Dataset entries
• • • • •
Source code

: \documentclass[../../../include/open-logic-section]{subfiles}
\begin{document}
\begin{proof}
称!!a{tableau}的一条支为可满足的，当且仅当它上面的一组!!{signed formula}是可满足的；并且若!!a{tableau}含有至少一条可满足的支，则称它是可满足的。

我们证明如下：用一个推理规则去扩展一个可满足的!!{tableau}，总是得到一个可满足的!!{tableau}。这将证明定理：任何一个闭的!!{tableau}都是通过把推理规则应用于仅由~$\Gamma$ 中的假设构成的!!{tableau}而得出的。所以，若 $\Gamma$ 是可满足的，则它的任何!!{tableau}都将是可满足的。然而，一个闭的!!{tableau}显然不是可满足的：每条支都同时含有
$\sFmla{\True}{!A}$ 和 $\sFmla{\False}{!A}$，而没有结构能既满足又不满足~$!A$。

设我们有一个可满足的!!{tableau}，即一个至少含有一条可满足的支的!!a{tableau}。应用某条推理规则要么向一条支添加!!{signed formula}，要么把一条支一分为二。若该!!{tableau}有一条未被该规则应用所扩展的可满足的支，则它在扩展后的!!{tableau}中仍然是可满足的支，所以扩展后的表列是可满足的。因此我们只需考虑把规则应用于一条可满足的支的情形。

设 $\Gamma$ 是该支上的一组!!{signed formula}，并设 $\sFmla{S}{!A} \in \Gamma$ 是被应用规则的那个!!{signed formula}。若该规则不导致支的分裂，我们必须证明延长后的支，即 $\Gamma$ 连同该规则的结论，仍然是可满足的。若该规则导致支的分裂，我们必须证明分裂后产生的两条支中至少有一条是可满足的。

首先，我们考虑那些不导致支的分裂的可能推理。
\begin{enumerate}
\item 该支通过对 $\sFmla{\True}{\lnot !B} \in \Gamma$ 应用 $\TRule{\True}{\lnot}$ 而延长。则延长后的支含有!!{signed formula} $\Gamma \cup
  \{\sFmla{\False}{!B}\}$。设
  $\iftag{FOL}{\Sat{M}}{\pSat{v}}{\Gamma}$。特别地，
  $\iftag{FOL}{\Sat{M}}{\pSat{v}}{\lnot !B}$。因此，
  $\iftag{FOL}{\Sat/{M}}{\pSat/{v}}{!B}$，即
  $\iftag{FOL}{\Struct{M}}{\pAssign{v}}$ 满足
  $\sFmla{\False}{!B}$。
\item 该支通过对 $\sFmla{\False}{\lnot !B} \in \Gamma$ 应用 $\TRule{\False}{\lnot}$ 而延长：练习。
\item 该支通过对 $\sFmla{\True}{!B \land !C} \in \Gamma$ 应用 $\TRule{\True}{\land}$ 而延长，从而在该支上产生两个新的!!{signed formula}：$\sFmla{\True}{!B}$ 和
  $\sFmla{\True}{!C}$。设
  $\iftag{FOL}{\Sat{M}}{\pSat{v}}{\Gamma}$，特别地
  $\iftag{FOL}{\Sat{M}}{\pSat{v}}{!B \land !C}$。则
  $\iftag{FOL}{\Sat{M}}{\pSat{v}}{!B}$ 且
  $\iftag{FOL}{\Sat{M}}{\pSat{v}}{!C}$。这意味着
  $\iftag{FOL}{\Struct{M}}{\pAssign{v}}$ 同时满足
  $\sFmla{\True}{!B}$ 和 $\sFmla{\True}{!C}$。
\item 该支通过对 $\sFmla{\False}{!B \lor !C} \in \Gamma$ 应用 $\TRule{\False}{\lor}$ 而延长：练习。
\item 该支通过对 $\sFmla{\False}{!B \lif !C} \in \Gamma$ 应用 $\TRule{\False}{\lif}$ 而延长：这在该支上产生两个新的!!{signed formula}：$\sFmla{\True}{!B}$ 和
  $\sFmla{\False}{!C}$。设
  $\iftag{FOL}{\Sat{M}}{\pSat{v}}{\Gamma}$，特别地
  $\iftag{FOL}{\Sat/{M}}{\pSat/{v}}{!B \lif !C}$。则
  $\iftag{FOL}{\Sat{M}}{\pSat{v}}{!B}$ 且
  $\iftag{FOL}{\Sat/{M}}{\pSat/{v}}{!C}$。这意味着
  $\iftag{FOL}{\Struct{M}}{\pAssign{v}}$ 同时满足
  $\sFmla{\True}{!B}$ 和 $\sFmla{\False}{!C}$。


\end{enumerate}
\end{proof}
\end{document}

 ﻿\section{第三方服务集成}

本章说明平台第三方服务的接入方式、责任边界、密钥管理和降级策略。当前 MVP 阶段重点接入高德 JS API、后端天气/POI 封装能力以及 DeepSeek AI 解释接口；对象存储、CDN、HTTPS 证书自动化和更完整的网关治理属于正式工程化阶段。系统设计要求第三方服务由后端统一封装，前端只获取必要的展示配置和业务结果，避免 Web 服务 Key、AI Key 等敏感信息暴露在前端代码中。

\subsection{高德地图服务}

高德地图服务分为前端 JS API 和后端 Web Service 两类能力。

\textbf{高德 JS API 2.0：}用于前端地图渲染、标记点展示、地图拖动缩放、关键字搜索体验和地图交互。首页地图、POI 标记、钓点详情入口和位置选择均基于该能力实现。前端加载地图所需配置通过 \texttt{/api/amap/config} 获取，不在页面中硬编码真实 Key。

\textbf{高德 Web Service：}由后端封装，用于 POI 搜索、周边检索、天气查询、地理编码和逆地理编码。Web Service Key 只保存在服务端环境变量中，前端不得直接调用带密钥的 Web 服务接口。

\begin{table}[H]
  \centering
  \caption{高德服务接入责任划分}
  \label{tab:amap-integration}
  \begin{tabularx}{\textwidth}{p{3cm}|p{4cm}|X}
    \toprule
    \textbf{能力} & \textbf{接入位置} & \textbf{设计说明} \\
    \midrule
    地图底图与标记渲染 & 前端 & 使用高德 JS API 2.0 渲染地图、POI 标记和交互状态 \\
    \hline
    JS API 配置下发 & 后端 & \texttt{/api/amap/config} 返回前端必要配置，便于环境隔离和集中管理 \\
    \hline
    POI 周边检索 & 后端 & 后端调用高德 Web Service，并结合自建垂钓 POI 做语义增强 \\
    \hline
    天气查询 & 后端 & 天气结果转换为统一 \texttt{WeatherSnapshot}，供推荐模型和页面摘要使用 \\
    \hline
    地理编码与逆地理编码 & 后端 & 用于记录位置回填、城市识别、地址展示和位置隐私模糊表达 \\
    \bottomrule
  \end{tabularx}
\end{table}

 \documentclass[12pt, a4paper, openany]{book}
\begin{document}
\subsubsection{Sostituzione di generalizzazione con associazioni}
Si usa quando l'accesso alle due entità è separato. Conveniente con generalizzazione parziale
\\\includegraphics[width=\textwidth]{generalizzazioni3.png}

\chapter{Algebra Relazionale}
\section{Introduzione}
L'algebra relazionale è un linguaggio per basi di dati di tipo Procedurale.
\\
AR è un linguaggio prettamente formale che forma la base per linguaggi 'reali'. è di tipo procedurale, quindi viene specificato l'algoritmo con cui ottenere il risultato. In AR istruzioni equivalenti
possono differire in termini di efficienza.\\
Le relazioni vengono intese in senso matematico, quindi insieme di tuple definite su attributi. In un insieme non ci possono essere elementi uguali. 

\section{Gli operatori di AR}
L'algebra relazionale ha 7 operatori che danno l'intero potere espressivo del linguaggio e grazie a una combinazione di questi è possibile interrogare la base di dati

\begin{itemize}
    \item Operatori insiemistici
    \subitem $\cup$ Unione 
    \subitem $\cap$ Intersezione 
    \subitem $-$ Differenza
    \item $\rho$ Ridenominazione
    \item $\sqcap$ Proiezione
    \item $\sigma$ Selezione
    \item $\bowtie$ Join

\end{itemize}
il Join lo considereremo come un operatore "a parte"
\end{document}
• • • • •
Output each of the records exactly as it stands above.

Source code

: \documentclass[../../../include/open-logic-section]{subfiles}
\begin{document}
\begin{proof}
称!!a{tableau}的一条支为可满足的，当且仅当它上面的一组!!{signed formula}是可满足的；并且若!!a{tableau}含有至少一条可满足的支，则称它是可满足的。

我们证明如下：用一个推理规则去扩展一个可满足的!!{tableau}，总是得到一个可满足的!!{tableau}。这将证明定理：任何一个闭的!!{tableau}都是通过把推理规则应用于仅由~$\Gamma$ 中的假设构成的!!{tableau}而得出的。所以，若 $\Gamma$ 是可满足的，则它的任何!!{tableau}都将是可满足的。然而，一个闭的!!{tableau}显然不是可满足的：每条支都同时含有
$\sFmla{\True}{!A}$ 和 $\sFmla{\False}{!A}$，而没有结构能既满足又不满足~$!A$。

设我们有一个可满足的!!{tableau}，即一个至少含有一条可满足的支的!!a{tableau}。应用某条推理规则要么向一条支添加!!{signed formula}，要么把一条支一分为二。若该!!{tableau}有一条未被该规则应用所扩展的可满足的支，则它在扩展后的!!{tableau}中仍然是可满足的支，所以扩展后的表列是可满足的。因此我们只需考虑把规则应用于一条可满足的支的情形。

设 $\Gamma$ 是该支上的一组!!{signed formula}，并设 $\sFmla{S}{!A} \in \Gamma$ 是被应用规则的那个!!{signed formula}。若该规则不导致支的分裂，我们必须证明延长后的支，即 $\Gamma$ 连同该规则的结论，仍然是可满足的。若该规则导致支的分裂，我们必须证明分裂后产生的两条支中至少有一条是可满足的。

首先，我们考虑那些不导致支的分裂的可能推理。
\begin{enumerate}
\item 该支通过对 $\sFmla{\True}{\lnot !B} \in \Gamma$ 应用 $\TRule{\True}{\lnot}$ 而延长。则延长后的支含有!!{signed formula} $\Gamma \cup
  \{\sFmla{\False}{!B}\}$。设
  $\iftag{FOL}{\Sat{M}}{\pSat{v}}{\Gamma}$。特别地，
  $\iftag{FOL}{\Sat{M}}{\pSat{v}}{\lnot !B}$。因此，
  $\iftag{FOL}{\Sat/{M}}{\pSat/{v}}{!B}$，即
  $\iftag{FOL}{\Struct{M}}{\pAssign{v}}$ 满足
  $\sFmla{\False}{!B}$。
\item 该支通过对 $\sFmla{\False}{\lnot !B} \in \Gamma$ 应用 $\TRule{\False}{\lnot}$ 而延长：练习。
\item 该支通过对 $\sFmla{\True}{!B \land !C} \in \Gamma$ 应用 $\TRule{\True}{\land}$ 而延长，从而在该支上产生两个新的!!{signed formula}：$\sFmla{\True}{!B}$ 和
  $\sFmla{\True}{!C}$。设
  $\iftag{FOL}{\Sat{M}}{\pSat{v}}{\Gamma}$，特别地
  $\iftag{FOL}{\Sat{M}}{\pSat{v}}{!B \land !C}$。则
  $\iftag{FOL}{\Sat{M}}{\pSat{v}}{!B}$ 且
  $\iftag{FOL}{\Sat{M}}{\pSat{v}}{!C}$。这意味着
  $\iftag{FOL}{\Struct{M}}{\pAssign{v}}$ 同时满足
  $\sFmla{\True}{!B}$ 和 $\sFmla{\True}{!C}$。
\item 该支通过对 $\sFmla{\False}{!B \lor !C} \in \Gamma$ 应用 $\TRule{\False}{\lor}$ 而延长：练习。
\item 该支通过对 $\sFmla{\False}{!B \lif !C} \in \Gamma$ 应用 $\TRule{\False}{\lif}$ 而延长：这在该支上产生两个新的!!{signed formula}：$\sFmla{\True}{!B}$ 和
  $\sFmla{\False}{!C}$。设
  $\iftag{FOL}{\Sat{M}}{\pSat{v}}{\Gamma}$，特别地
  $\iftag{FOL}{\Sat/{M}}{\pSat/{v}}{!B \lif !C}$。则
  $\iftag{FOL}{\Sat{M}}{\pSat{v}}{!B}$ 且
  $\iftag{FOL}{\Sat/{M}}{\pSat/{v}}{!C}$。这意味着
  $\iftag{FOL}{\Struct{M}}{\pAssign{v}}$ 同时满足
  $\sFmla{\True}{!B}$ 和 $\sFmla{\False}{!C}$。


\end{enumerate}
\end{proof}
\end{document}

 ﻿\section{第三方服务集成}

本章说明平台第三方服务的接入方式、责任边界、密钥管理和降级策略。当前 MVP 阶段重点接入高德 JS API、后端天气/POI 封装能力以及 DeepSeek AI 解释接口；对象存储、CDN、HTTPS 证书自动化和更完整的网关治理属于正式工程化阶段。系统设计要求第三方服务由后端统一封装，前端只获取必要的展示配置和业务结果，避免 Web 服务 Key、AI Key 等敏感信息暴露在前端代码中。

\subsection{高德地图服务}

高德地图服务分为前端 JS API 和后端 Web Service 两类能力。

\textbf{高德 JS API 2.0：}用于前端地图渲染、标记点展示、地图拖动缩放、关键字搜索体验和地图交互。首页地图、POI 标记、钓点详情入口和位置选择均基于该能力实现。前端加载地图所需配置通过 \texttt{/api/amap/config} 获取，不在页面中硬编码真实 Key。

\textbf{高德 Web Service：}由后端封装，用于 POI 搜索、周边检索、天气查询、地理编码和逆地理编码。Web Service Key 只保存在服务端环境变量中，前端不得直接调用带密钥的 Web 服务接口。

\begin{table}[H]
  \centering
  \caption{高德服务接入责任划分}
  \label{tab:amap-integration}
  \begin{tabularx}{\textwidth}{p{3cm}|p{4cm}|X}
    \toprule
    \textbf{能力} & \textbf{接入位置} & \textbf{设计说明} \\
    \midrule
    地图底图与标记渲染 & 前端 & 使用高德 JS API 2.0 渲染地图、POI 标记和交互状态 \\
    \hline
    JS API 配置下发 & 后端 & \texttt{/api/amap/config} 返回前端必要配置，便于环境隔离和集中管理 \\
    \hline
    POI 周边检索 & 后端 & 后端调用高德 Web Service，并结合自建垂钓 POI 做语义增强 \\
    \hline
    天气查询 & 后端 & 天气结果转换为统一 \texttt{WeatherSnapshot}，供推荐模型和页面摘要使用 \\
    \hline
    地理编码与逆地理编码 & 后端 & 用于记录位置回填、城市识别、地址展示和位置隐私模糊表达 \\
    \bottomrule
  \end{tabularx}
\end{table}

 \documentclass[12pt, a4paper, openany]{book}
\begin{document}
\subsubsection{Sostituzione di generalizzazione con associazioni}
Si usa quando l'accesso alle due entità è separato. Conveniente con generalizzazione parziale
\\\includegraphics[width=\textwidth]{generalizzazioni3.png}

\chapter{Algebra Relazionale}
\section{Introduzione}
L'algebra relazionale è un linguaggio per basi di dati di tipo Procedurale.
\\
AR è un linguaggio prettamente formale che forma la base per linguaggi 'reali'. è di tipo procedurale, quindi viene specificato l'algoritmo con cui ottenere il risultato. In AR istruzioni equivalenti
possono differire in termini di efficienza.\\
Le relazioni vengono intese in senso matematico, quindi insieme di tuple definite su attributi. In un insieme non ci possono essere elementi uguali. 

\section{Gli operatori di AR}
L'algebra relazionale ha 7 operatori che danno l'intero potere espressivo del linguaggio e grazie a una combinazione di questi è possibile interrogare la base di dati

\begin{itemize}
    \item Operatori insiemistici
    \subitem $\cup$ Unione 
    \subitem $\cap$ Intersezione 
    \subitem $-$ Differenza
    \item $\rho$ Ridenominazione
    \item $\sqcap$ Proiezione
    \item $\sigma$ Selezione
    \item $\bowtie$ Join

\end{itemize}
il Join lo considereremo come un operatore "a parte"
\end{document}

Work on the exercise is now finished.